## TASK DESCRIPTION
Report how many lines of these entries hold the string "Front"; reply with the number alone.

(Collected data)
════════════════

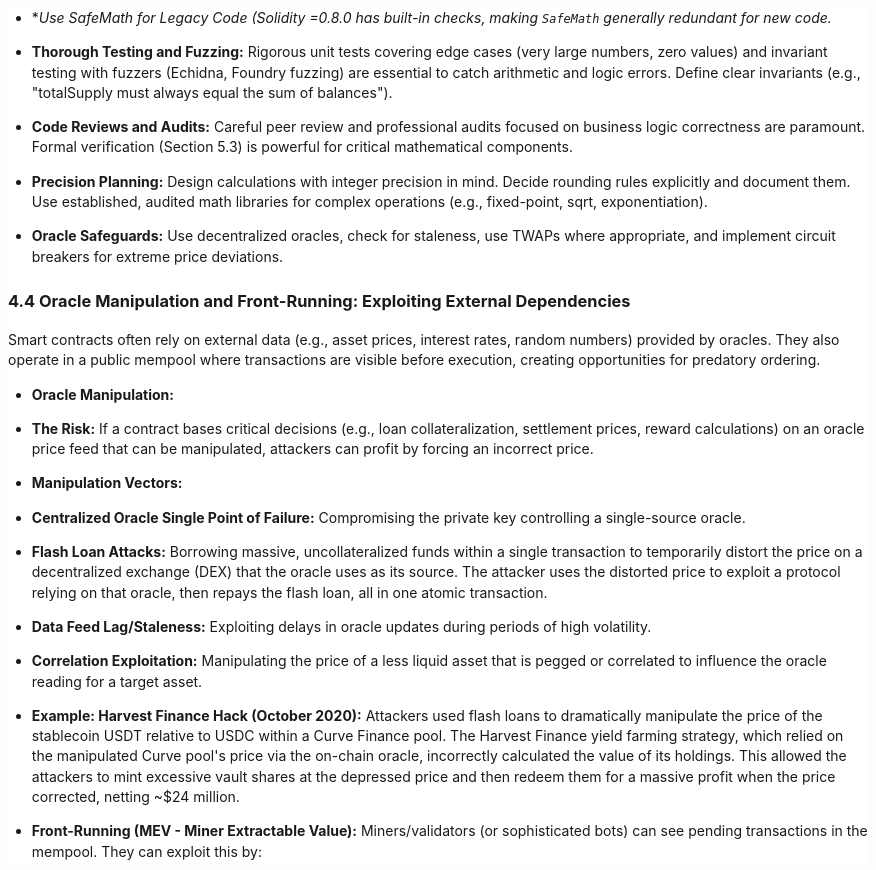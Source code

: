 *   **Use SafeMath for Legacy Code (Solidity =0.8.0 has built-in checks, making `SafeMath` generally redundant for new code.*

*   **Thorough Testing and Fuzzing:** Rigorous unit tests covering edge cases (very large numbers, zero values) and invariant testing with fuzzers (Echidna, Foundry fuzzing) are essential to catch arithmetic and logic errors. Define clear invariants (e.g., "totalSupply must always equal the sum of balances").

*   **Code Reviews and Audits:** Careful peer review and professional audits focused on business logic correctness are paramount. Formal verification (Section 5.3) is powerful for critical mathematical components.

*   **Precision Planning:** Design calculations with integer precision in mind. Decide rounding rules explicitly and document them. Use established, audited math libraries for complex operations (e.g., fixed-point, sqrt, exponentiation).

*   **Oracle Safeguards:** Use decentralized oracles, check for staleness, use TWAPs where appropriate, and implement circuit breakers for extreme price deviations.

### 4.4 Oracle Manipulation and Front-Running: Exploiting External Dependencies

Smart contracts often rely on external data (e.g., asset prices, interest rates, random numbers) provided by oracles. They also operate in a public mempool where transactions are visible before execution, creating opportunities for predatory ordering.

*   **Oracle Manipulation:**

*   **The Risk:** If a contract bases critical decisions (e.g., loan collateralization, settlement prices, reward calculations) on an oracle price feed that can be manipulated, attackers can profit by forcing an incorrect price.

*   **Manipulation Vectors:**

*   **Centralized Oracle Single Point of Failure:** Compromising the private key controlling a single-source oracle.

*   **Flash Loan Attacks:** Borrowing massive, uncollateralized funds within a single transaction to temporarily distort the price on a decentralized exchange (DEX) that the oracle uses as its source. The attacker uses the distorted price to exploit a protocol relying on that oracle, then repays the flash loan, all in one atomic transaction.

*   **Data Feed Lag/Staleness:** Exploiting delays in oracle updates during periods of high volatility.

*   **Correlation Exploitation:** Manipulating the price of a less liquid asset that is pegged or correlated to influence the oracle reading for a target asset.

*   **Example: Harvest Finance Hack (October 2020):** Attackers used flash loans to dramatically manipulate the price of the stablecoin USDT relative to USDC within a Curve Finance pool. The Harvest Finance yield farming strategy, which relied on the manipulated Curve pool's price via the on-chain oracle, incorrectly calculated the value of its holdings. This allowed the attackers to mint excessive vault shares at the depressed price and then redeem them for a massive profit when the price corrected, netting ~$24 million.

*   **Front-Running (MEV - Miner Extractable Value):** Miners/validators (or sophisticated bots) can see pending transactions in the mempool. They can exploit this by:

════════════════

## ANSWER TO THIS PROBLEM
2